Requirement
From first line to last, give the material again unchanged.

Source records
====================
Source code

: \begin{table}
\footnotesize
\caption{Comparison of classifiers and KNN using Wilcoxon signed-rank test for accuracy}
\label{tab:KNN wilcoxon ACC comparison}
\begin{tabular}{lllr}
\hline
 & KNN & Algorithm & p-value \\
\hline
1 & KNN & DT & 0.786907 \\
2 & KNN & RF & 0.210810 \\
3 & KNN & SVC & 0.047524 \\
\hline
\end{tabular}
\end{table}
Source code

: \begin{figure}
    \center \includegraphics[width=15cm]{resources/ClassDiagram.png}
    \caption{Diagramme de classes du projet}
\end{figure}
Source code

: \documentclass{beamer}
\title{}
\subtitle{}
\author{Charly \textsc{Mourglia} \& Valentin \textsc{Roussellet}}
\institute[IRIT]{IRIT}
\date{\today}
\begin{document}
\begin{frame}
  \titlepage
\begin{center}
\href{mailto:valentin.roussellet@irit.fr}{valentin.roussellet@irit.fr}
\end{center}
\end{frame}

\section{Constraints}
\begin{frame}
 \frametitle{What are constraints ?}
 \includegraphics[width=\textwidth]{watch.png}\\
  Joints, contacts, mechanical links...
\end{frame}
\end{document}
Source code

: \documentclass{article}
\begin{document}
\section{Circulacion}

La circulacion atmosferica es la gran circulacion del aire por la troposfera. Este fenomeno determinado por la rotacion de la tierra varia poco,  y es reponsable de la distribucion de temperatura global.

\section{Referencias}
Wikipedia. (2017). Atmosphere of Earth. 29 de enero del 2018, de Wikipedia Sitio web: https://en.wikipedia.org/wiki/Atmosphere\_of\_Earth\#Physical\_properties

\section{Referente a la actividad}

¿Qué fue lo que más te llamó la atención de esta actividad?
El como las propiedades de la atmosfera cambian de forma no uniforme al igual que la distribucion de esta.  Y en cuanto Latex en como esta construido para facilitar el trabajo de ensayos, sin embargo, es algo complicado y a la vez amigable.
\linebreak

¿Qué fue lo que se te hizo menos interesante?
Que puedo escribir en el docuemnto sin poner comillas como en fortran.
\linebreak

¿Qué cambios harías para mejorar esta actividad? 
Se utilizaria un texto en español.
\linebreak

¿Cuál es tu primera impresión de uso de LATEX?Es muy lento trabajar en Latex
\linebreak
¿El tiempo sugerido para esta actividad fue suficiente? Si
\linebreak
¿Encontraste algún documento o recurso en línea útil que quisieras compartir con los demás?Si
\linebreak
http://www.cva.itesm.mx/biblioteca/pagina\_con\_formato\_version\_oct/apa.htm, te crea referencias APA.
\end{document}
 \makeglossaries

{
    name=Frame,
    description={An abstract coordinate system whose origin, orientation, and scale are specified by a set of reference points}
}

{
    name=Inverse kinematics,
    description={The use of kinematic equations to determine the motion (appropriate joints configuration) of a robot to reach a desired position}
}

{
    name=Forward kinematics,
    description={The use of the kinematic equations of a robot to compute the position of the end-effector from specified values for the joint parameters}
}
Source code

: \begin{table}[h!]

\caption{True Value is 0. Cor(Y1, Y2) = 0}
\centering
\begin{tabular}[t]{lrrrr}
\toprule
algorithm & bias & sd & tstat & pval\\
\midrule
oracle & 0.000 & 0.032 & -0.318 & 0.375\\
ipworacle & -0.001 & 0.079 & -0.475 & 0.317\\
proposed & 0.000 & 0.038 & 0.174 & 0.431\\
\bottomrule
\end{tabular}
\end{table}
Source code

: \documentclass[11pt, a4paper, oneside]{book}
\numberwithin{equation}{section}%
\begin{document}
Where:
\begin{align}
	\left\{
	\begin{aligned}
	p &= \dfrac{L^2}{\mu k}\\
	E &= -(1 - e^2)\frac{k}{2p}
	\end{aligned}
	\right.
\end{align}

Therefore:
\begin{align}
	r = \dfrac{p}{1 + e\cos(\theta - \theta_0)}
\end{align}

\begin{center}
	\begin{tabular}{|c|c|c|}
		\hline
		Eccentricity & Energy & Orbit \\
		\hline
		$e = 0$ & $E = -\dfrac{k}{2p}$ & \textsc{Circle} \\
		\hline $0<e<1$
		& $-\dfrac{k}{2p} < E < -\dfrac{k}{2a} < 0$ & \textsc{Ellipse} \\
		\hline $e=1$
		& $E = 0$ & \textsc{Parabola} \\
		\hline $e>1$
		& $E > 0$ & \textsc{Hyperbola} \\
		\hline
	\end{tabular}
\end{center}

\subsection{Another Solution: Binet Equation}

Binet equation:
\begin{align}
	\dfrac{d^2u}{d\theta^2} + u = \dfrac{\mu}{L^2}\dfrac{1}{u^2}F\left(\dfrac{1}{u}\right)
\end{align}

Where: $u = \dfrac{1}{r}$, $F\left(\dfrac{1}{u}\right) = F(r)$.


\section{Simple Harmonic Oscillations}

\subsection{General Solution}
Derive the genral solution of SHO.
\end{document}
====================
Output
Source code

: \begin{table}
\footnotesize
\caption{Comparison of classifiers and KNN using Wilcoxon signed-rank test for accuracy}
\label{tab:KNN wilcoxon ACC comparison}
\begin{tabular}{lllr}
\hline
 & KNN & Algorithm & p-value \\
\hline
1 & KNN & DT & 0.786907 \\
2 & KNN & RF & 0.210810 \\
3 & KNN & SVC & 0.047524 \\
\hline
\end{tabular}
\end{table}
Source code

: \begin{figure}
    \center \includegraphics[width=15cm]{resources/ClassDiagram.png}
    \caption{Diagramme de classes du projet}
\end{figure}
Source code

: \documentclass{beamer}
\title{}
\subtitle{}
\author{Charly \textsc{Mourglia} \& Valentin \textsc{Roussellet}}
\institute[IRIT]{IRIT}
\date{\today}
\begin{document}
\begin{frame}
  \titlepage
\begin{center}
\href{mailto:valentin.roussellet@irit.fr}{valentin.roussellet@irit.fr}
\end{center}
\end{frame}

\section{Constraints}
\begin{frame}
 \frametitle{What are constraints ?}
 \includegraphics[width=\textwidth]{watch.png}\\
  Joints, contacts, mechanical links...
\end{frame}
\end{document}
Source code

: \documentclass{article}
\begin{document}
\section{Circulacion}

La circulacion atmosferica es la gran circulacion del aire por la troposfera. Este fenomeno determinado por la rotacion de la tierra varia poco,  y es reponsable de la distribucion de temperatura global.

\section{Referencias}
Wikipedia. (2017). Atmosphere of Earth. 29 de enero del 2018, de Wikipedia Sitio web: https://en.wikipedia.org/wiki/Atmosphere\_of\_Earth\#Physical\_properties

\section{Referente a la actividad}

¿Qué fue lo que más te llamó la atención de esta actividad?
El como las propiedades de la atmosfera cambian de forma no uniforme al igual que la distribucion de esta.  Y en cuanto Latex en como esta construido para facilitar el trabajo de ensayos, sin embargo, es algo complicado y a la vez amigable.
\linebreak

¿Qué fue lo que se te hizo menos interesante?
Que puedo escribir en el docuemnto sin poner comillas como en fortran.
\linebreak

¿Qué cambios harías para mejorar esta actividad? 
Se utilizaria un texto en español.
\linebreak

¿Cuál es tu primera impresión de uso de LATEX?Es muy lento trabajar en Latex
\linebreak
¿El tiempo sugerido para esta actividad fue suficiente? Si
\linebreak
¿Encontraste algún documento o recurso en línea útil que quisieras compartir con los demás?Si
\linebreak
http://www.cva.itesm.mx/biblioteca/pagina\_con\_formato\_version\_oct/apa.htm, te crea referencias APA.
\end{document}
 \makeglossaries

{
    name=Frame,
    description={An abstract coordinate system whose origin, orientation, and scale are specified by a set of reference points}
}

{
    name=Inverse kinematics,
    description={The use of kinematic equations to determine the motion (appropriate joints configuration) of a robot to reach a desired position}
}

{
    name=Forward kinematics,
    description={The use of the kinematic equations of a robot to compute the position of the end-effector from specified values for the joint parameters}
}
Source code

: \begin{table}[h!]

\caption{True Value is 0. Cor(Y1, Y2) = 0}
\centering
\begin{tabular}[t]{lrrrr}
\toprule
algorithm & bias & sd & tstat & pval\\
\midrule
oracle & 0.000 & 0.032 & -0.318 & 0.375\\
ipworacle & -0.001 & 0.079 & -0.475 & 0.317\\
proposed & 0.000 & 0.038 & 0.174 & 0.431\\
\bottomrule
\end{tabular}
\end{table}
Source code

: \documentclass[11pt, a4paper, oneside]{book}
\numberwithin{equation}{section}%
\begin{document}
Where:
\begin{align}
	\left\{
	\begin{aligned}
	p &= \dfrac{L^2}{\mu k}\\
	E &= -(1 - e^2)\frac{k}{2p}
	\end{aligned}
	\right.
\end{align}

Therefore:
\begin{align}
	r = \dfrac{p}{1 + e\cos(\theta - \theta_0)}
\end{align}

\begin{center}
	\begin{tabular}{|c|c|c|}
		\hline
		Eccentricity & Energy & Orbit \\
		\hline
		$e = 0$ & $E = -\dfrac{k}{2p}$ & \textsc{Circle} \\
		\hline $0<e<1$
		& $-\dfrac{k}{2p} < E < -\dfrac{k}{2a} < 0$ & \textsc{Ellipse} \\
		\hline $e=1$
		& $E = 0$ & \textsc{Parabola} \\
		\hline $e>1$
		& $E > 0$ & \textsc{Hyperbola} \\
		\hline
	\end{tabular}
\end{center}

\subsection{Another Solution: Binet Equation}

Binet equation:
\begin{align}
	\dfrac{d^2u}{d\theta^2} + u = \dfrac{\mu}{L^2}\dfrac{1}{u^2}F\left(\dfrac{1}{u}\right)
\end{align}

Where: $u = \dfrac{1}{r}$, $F\left(\dfrac{1}{u}\right) = F(r)$.


\section{Simple Harmonic Oscillations}

\subsection{General Solution}
Derive the genral solution of SHO.
\end{document}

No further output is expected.